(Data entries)
=-=-=

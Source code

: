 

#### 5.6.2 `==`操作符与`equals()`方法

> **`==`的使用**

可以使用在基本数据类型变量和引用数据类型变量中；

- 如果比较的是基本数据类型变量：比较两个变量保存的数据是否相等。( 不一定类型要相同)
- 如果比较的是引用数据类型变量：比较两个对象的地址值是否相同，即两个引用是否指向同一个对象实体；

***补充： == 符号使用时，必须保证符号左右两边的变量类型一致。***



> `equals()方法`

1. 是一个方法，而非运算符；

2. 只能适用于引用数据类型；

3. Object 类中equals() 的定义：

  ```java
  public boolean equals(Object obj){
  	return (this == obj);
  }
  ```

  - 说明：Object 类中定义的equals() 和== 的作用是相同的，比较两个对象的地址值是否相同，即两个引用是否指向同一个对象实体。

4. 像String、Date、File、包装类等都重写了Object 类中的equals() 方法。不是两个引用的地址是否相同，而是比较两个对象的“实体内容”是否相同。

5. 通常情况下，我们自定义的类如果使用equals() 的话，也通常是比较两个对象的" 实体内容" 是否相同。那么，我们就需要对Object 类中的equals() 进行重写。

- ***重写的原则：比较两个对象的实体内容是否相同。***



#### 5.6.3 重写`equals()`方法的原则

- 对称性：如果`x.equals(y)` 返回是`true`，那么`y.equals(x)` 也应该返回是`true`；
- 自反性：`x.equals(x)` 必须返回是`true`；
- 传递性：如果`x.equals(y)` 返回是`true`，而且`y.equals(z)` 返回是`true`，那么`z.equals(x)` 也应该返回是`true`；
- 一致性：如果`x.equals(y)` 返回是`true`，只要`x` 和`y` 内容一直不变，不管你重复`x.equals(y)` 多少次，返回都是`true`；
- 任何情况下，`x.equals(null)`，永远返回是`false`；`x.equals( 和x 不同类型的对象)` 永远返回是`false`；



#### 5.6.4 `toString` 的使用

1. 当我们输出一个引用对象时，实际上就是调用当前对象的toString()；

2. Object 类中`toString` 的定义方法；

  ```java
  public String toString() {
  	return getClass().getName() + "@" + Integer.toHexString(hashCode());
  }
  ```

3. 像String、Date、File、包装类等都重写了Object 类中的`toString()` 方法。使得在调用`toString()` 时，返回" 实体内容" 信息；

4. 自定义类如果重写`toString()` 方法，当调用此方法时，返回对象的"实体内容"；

=-=-=

Without altering a single character, write out every record above.

* _WRITTEN SOLUTION_
Source code

: 

#### 5.6.2 `==`操作符与`equals()`方法

> **`==`的使用**

可以使用在基本数据类型变量和引用数据类型变量中；

- 如果比较的是基本数据类型变量：比较两个变量保存的数据是否相等。( 不一定类型要相同)
- 如果比较的是引用数据类型变量：比较两个对象的地址值是否相同，即两个引用是否指向同一个对象实体；

***补充： == 符号使用时，必须保证符号左右两边的变量类型一致。***



> `equals()方法`

1. 是一个方法，而非运算符；

2. 只能适用于引用数据类型；

3. Object 类中equals() 的定义：

  ```java
  public boolean equals(Object obj){
  	return (this == obj);
  }
  ```

  - 说明：Object 类中定义的equals() 和== 的作用是相同的，比较两个对象的地址值是否相同，即两个引用是否指向同一个对象实体。

4. 像String、Date、File、包装类等都重写了Object 类中的equals() 方法。不是两个引用的地址是否相同，而是比较两个对象的“实体内容”是否相同。

5. 通常情况下，我们自定义的类如果使用equals() 的话，也通常是比较两个对象的" 实体内容" 是否相同。那么，我们就需要对Object 类中的equals() 进行重写。

- ***重写的原则：比较两个对象的实体内容是否相同。***



#### 5.6.3 重写`equals()`方法的原则

- 对称性：如果`x.equals(y)` 返回是`true`，那么`y.equals(x)` 也应该返回是`true`；
- 自反性：`x.equals(x)` 必须返回是`true`；
- 传递性：如果`x.equals(y)` 返回是`true`，而且`y.equals(z)` 返回是`true`，那么`z.equals(x)` 也应该返回是`true`；
- 一致性：如果`x.equals(y)` 返回是`true`，只要`x` 和`y` 内容一直不变，不管你重复`x.equals(y)` 多少次，返回都是`true`；
- 任何情况下，`x.equals(null)`，永远返回是`false`；`x.equals( 和x 不同类型的对象)` 永远返回是`false`；



#### 5.6.4 `toString` 的使用

1. 当我们输出一个引用对象时，实际上就是调用当前对象的toString()；

2. Object 类中`toString` 的定义方法；

  ```java
  public String toString() {
  	return getClass().getName() + "@" + Integer.toHexString(hashCode());
  }
  ```

3. 像String、Date、File、包装类等都重写了Object 类中的`toString()` 方法。使得在调用`toString()` 时，返回" 实体内容" 信息；

4. 自定义类如果重写`toString()` 方法，当调用此方法时，返回对象的"实体内容"；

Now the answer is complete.